Currently stage 1 on a 09 gtr


----------



## Johnny G (Aug 10, 2012)

I'm guessing you'll be the same as every other Stage 4.25 car, around 620/630bhp and 600-610lb/ft


----------



## Chronos (Dec 2, 2013)

Johnny G said:


> I'm guessing you'll be the same as every other Stage 4.25 car, around 620/630bhp and 600-610lb/ft


See I got 604bhp with stock backbox and stock downpipes... Not been dyno'd since I got russ fellows downpipes..

Johnny G, why did you get an intercooler as well @ stage 4/4.25? 

thanks

C


----------



## Johnny G (Aug 10, 2012)

Chronos said:


> See I got 604bhp with stock backbox and stock downpipes... Not been dyno'd since I got russ fellows downpipes..
> 
> Johnny G, why did you get an intercooler as well @ stage 4/4.25?
> 
> ...


Very similar to mine, before I got my exhaust and downpipes. However since getting the downpipes the car has come alive!
The downpipes do add much horsepower, but they paid the school and response.
I added the FMIC separately.


----------



## Chronos (Dec 2, 2013)

Johnny G said:


> Very similar to mine, before I got my exhaust and downpipes. However since getting the downpipes the car has come alive!
> The downpipes do add much horsepower, but they paid the school and response.
> I added the FMIC separately.


yeah I noticed with the russ f downpipes added, the car spool is superb, and the car does feel more lively all round..
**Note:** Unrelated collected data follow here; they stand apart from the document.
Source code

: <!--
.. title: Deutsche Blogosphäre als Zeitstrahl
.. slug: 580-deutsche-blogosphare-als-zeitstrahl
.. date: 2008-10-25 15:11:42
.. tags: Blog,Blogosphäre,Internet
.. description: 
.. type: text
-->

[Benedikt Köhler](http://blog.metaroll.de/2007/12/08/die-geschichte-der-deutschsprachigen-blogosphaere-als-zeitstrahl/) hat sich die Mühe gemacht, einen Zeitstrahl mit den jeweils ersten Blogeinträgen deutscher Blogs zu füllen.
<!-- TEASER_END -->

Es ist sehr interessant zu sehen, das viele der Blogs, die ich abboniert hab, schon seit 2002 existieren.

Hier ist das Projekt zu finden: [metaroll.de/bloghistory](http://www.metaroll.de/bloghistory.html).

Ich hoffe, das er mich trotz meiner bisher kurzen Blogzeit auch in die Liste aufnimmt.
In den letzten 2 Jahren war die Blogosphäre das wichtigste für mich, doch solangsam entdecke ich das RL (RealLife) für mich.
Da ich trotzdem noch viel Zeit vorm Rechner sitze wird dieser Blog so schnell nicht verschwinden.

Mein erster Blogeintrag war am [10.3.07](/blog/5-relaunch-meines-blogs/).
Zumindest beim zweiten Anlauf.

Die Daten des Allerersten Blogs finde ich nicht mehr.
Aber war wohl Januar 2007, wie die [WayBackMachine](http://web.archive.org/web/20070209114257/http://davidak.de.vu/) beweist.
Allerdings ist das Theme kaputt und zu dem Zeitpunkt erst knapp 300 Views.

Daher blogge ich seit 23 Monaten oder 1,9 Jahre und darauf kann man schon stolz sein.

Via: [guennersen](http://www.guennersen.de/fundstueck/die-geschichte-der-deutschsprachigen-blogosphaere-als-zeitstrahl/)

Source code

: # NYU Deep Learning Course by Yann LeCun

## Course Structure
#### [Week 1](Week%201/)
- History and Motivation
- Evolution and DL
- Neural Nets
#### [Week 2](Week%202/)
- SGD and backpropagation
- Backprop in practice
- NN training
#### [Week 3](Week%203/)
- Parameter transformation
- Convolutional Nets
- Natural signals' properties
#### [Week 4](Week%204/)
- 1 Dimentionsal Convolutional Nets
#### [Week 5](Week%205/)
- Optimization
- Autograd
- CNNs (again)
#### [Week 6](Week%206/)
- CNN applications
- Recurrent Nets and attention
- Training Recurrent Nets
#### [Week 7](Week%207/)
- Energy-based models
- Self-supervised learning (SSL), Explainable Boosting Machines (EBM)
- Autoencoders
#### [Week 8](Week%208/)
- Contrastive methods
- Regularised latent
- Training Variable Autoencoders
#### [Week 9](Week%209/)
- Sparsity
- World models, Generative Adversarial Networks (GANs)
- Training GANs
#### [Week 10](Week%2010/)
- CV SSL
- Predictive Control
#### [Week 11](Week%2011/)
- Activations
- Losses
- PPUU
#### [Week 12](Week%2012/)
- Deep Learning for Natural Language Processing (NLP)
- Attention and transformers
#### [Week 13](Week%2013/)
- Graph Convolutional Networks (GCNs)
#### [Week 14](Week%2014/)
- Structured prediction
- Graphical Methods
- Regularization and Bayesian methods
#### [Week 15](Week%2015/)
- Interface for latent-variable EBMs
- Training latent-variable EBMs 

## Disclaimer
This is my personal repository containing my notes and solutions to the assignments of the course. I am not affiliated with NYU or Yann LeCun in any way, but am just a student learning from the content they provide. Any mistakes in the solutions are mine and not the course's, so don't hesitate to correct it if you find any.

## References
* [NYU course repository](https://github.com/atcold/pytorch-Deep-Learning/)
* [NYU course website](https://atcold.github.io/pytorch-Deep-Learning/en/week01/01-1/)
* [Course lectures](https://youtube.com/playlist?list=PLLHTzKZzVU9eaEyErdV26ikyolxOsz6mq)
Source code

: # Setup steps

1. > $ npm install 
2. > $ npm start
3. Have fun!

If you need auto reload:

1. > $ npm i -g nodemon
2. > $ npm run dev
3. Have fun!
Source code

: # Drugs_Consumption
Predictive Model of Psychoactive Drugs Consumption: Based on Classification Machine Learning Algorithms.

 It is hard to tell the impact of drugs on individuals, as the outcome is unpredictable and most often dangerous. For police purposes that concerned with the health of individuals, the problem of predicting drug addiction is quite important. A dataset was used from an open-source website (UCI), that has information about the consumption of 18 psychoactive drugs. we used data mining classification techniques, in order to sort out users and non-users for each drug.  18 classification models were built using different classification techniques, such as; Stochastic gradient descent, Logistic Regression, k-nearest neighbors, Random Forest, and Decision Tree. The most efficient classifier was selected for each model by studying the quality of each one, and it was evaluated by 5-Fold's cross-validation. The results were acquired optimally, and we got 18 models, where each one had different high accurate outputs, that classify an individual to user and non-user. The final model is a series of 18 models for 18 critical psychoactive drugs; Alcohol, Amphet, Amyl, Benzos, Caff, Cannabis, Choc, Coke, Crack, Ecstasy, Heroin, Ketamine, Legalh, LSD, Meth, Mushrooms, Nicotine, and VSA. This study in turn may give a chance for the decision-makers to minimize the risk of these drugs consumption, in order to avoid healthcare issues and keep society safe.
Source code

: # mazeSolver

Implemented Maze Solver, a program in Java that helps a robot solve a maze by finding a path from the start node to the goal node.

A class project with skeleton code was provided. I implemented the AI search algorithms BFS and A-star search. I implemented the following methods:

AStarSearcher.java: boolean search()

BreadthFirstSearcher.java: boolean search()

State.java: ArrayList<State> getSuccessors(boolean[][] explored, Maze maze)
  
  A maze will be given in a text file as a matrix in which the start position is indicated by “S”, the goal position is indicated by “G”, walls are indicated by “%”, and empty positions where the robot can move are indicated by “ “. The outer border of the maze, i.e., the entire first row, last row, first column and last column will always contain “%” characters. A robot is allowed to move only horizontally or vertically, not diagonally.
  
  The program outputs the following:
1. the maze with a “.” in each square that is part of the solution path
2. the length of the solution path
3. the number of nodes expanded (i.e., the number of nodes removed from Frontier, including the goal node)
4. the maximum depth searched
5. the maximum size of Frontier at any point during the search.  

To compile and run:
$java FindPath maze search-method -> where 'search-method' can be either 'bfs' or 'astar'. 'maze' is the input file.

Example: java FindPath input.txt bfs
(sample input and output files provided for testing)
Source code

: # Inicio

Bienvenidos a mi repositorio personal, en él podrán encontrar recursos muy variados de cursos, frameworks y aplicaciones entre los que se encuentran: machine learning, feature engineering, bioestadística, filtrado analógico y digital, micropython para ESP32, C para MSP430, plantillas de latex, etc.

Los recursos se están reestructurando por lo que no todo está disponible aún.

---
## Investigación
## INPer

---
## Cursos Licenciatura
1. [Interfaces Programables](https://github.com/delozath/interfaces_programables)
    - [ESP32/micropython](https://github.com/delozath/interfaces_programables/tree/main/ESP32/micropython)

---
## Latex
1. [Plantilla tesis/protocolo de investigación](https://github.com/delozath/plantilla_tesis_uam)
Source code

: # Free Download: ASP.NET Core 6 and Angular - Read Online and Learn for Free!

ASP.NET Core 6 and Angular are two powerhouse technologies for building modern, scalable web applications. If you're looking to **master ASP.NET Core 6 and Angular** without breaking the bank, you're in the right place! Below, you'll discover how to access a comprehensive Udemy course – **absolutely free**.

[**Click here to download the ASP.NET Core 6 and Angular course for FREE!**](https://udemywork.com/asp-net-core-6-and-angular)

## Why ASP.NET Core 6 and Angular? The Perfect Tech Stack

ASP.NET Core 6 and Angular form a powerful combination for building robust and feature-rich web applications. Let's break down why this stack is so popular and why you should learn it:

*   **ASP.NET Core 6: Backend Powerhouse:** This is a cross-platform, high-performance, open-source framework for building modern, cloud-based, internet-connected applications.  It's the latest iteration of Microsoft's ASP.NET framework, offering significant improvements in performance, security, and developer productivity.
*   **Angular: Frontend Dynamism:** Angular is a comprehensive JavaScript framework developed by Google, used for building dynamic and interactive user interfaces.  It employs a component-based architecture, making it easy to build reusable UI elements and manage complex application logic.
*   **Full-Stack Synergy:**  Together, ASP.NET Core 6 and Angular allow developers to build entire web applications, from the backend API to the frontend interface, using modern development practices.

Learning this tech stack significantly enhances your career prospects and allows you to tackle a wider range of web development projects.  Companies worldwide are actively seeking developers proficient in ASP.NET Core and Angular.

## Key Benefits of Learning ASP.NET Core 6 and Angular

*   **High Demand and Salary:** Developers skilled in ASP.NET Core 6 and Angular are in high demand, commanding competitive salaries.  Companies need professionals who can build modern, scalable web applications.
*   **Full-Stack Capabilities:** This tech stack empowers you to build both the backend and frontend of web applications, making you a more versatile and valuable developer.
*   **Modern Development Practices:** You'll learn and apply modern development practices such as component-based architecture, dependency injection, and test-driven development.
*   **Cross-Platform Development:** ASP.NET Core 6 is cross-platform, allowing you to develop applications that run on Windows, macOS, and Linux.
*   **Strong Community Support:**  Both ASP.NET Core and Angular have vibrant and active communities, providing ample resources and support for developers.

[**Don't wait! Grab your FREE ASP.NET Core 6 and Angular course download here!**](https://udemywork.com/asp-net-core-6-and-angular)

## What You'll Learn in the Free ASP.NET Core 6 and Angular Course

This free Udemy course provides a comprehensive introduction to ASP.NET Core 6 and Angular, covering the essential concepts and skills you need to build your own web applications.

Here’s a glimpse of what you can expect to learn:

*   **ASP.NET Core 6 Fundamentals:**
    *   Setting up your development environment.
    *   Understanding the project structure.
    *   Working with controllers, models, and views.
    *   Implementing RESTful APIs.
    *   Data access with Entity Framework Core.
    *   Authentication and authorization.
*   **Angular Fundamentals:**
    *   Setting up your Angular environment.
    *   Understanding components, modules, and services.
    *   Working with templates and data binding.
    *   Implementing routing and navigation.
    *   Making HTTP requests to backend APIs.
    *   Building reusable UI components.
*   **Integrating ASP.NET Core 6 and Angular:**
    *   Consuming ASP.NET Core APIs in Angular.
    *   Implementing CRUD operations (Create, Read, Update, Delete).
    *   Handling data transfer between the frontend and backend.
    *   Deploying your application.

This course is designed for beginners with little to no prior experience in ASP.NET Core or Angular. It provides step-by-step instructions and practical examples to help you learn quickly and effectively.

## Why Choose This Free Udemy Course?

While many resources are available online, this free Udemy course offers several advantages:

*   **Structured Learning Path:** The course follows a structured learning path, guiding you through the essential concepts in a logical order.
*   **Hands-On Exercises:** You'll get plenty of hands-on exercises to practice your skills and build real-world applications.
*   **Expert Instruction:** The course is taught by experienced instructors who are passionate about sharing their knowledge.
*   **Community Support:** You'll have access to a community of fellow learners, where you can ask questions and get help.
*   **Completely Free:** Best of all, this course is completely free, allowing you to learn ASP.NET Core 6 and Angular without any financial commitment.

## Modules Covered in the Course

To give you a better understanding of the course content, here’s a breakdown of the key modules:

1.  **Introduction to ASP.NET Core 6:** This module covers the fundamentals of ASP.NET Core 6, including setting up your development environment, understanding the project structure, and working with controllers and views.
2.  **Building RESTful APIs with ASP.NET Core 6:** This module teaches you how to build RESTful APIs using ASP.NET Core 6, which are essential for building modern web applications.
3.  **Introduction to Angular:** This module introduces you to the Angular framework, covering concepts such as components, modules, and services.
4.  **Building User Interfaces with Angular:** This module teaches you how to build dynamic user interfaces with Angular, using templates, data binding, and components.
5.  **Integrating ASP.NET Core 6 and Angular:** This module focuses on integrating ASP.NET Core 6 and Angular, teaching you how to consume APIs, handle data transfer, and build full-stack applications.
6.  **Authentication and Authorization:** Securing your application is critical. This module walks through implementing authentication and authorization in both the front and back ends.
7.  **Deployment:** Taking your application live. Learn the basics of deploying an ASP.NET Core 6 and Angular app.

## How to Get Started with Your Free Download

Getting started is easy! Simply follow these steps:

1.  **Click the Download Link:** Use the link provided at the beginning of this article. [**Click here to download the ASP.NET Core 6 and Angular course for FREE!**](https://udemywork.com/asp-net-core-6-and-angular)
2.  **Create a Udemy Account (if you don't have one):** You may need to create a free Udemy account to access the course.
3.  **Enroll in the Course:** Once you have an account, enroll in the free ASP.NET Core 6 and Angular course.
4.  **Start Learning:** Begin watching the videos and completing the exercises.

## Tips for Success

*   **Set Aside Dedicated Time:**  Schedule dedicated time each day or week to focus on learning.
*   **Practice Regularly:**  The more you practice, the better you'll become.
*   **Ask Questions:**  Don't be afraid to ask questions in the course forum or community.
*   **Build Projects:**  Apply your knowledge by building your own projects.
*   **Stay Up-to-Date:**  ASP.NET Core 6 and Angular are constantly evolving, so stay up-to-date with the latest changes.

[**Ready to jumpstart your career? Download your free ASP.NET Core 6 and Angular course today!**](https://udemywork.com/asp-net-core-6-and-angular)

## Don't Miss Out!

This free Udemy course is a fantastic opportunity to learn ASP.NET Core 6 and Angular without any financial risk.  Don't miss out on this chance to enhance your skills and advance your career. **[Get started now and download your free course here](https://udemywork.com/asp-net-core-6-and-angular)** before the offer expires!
Why add the Intercooler tho? As they are expensive bits of kit, compared to just adding downpipes..


----------



## Hodge (Aug 8, 2013)

I made 641hp and 635ft/lb


----------



## 6jnc (Oct 10, 2014)

Johnny will there be much difference from stage 1 to 4.25


----------



## 6jnc (Oct 10, 2014)

Hodge said:


> I made 641hp and 635ft/lb


What year is yours. Thats good


----------



## r32r33r34r35 (Jan 17, 2011)

Hodge said:


> I made 641hp and 635ft/lb




What mods have you got?


----------



## gtr mart (Mar 29, 2004)

Initially I thought an intercooler was a waste at stage 4 / 4.25 but the more I think about it the more I want one. I see the benefits being cooler and more stable charges but also, with flow limiting the standard turbos, with a better flowing intercooler reducing both restriction and charge temp I believe I would see a further gain. 

Plus they are shiny. I like shiny. I would go for the SRD one all day long.


----------



## Hodge (Aug 8, 2013)

Mines a 59 plate. 
80mm intakes
ID1000 injectors
Miltek 76mm resonated exhaust and Y pipe
Russ fellows downpipes
ECUTEK software and a decent map.


----------



## gtr mart (Mar 29, 2004)

Do you know what PSI you are running and who mapped it?


----------



## Hodge (Aug 8, 2013)

1.25 bar. Jamie at am Evotune in Durham mapped it


----------



## Johnny G (Aug 10, 2012)

6jnc said:


> Johnny will there be much difference from stage 1 to 4.25


Yes, huge! The car will take off


----------



## Johnny G (Aug 10, 2012)

Chronos said:


> yeah I noticed with the russ f downpipes added, the car spool is superb, and the car does feel more lively all round..
> 
> Why add the Intercooler tho? As they are expensive bits of kit, compared to just adding downpipes..


I can run more timing top end because my intake temperature stays lower than a stock cooler setup. And repeatable performance, it'll always be the same. I've seen some cars be ok on a full throttle run, then have the boost gauge flash because timing has been pulled because the intake is too hot.


----------



## Chronos (Dec 2, 2013)

Johnny G said:


> I can run more timing top end because my intake temperature stays lower than a stock cooler setup. And repeatable performance, it'll always be the same. I've seen some cars be ok on a full throttle run, then have the boost gauge flash because timing has been pulled because the intake is too hot.


Ok's cheers, I may look into upgrading my stock Intercooler. Can't beat a bit more to play with top end of the rev range.


----------



## 6jnc (Oct 10, 2014)

Is it worth the 4k jump from stage 1 to 4 with downpipes? Has anyone done this and gone from stage 1 to 4.25?


----------



## paulmc (Oct 31, 2004)

Kind of.

Stage 2 to stage 4 with second hand bits. Not that expensive

Deffo more power on stage 4 but not a HUGE jump. Still need to do some logs and send to Iain so maybe a bit more to come

I bought,

GTC 76mm intakes
ID1000 injectors
Stage 4 map

total £800

i guess you will need a Y pipe £100 ish on top so less than a grand and you are at stage 4

4.25, I am going to gut my down pipes, then get a map tweak from Iain not sure what Iain will charge but the down pipes will be free


----------